I am not writing here about pharmacy or career change. My point is that if people make the right and intelligent effort, they will get the right and desired result. This is my point about us—Arab Americans!

We are irate that our flippant President is deep in the side pocket of the Israeli Lobby, that our eviscerated congress is in its back pocket, our politically-biased judiciary is sitting on its lap, while our sinister so-called “mainstream” media is wrapped around its little finger. We are angry and expect that our anger alone is sufficient to change this daunting picture. We are acting like the proverbial irate customer who is quick to complain but wouldn’t make the effort, do his homework, and then wait to reap the reward—the fruit of his effort.

Even a cursory study of how Zionists were able to reach their Zenith of power in the USA will show that they deservedly earned their immense economic and political power. They did so by tirelessly pursuing education and professional excellence to the highest levels, achieving economic success at the largest and most ambitious scales, participating in civic and political involvement on all levels and inside all political parties, pursuing elected and appointed positions in congress and the judiciary, taking media pursuit to tycoonian levels, engaging in structured, collective and cohesive communal work—all this while never losing sight of who they are, and what is their overall collective long-term and strategic objective.

If we contrast the mediocre quality of our efforts with the preceding impressive example, it would be accurate to say that we lag behind considerably, that we have disjointed Bantustans of economic success, individualistic cases of academic success, handful of people in congress, another handful of others in appointed positions who are beholden to their political bosses and not to our community, we hardly donate to or work for political campaigns, discriminate against each other on the basis of religion and country of origin, scantily support our political and civil rights organizations, meagerly support our emerging media (such as The Independent Monitor), we don’t think big enough to become the Costcos and Wal-Marts of economy, politics and the media, we don’t systematically and collectively pursue careers in the judiciary and other influential positions in society. With all this, we have the unbelievable and unrealistic audacity to be irate, bang our collective fist on the political counter and complain that the system is biased towards Israel, that we are persecuted, mistreated, discriminated against … and so on and so forth. To this, I say: duh and double duh!

Do we expect that the powers that be, out of the goodness of their heart, will come to us and hand us our rights on a silver platter? If anyone really believes that, then I can sell that person the Brooklyn Bridge at a great discount.
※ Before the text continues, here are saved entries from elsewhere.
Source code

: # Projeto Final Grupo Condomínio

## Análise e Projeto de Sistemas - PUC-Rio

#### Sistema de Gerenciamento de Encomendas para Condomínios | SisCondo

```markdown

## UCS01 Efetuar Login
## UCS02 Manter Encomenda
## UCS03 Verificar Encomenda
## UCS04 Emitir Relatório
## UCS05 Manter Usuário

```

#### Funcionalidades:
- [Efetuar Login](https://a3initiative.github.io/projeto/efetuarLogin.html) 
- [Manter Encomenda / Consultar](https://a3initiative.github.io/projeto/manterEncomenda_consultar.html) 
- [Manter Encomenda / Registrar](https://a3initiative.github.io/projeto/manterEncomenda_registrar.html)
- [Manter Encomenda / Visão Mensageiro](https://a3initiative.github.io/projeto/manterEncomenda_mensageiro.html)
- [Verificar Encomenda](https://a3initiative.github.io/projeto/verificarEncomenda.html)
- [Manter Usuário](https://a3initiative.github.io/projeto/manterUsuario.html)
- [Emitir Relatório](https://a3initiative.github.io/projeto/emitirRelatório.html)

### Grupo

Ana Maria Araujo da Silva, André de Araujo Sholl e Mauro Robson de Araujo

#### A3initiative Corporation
The USA—and the globalized World now—is becoming more and more like a giant multi-tentacled corporation composed of shareholders, board of directors and customers. The shareholders are the very wealthy and influential individuals. The board of directors is the government from the president to the chief of police. The customers are the ordinary unsuspecting people who have no choice but to buy from, pay to, and be subject to this corporation which does not have any competitors within its geographic boundaries—where we, The People, live.

Needless to say, if we want to be treated equally, be included in the hierarchy of power, be respected, have our concerns satisfactorily addressed, etc., we have to roll up our sleeves, make the effort, and patiently pursue success in all fields and at all levels—while never losing our soul or forget who we are or where we came from. We must support and love one another and realize that our path to victory is paved with tireless effort and collective sense of community, as Arab Americans, as Americans and as fellow humans.

thanks for posting this- i couldnt agree more. question is how we get people to love each other and act on a collective- rather than an individual- basis?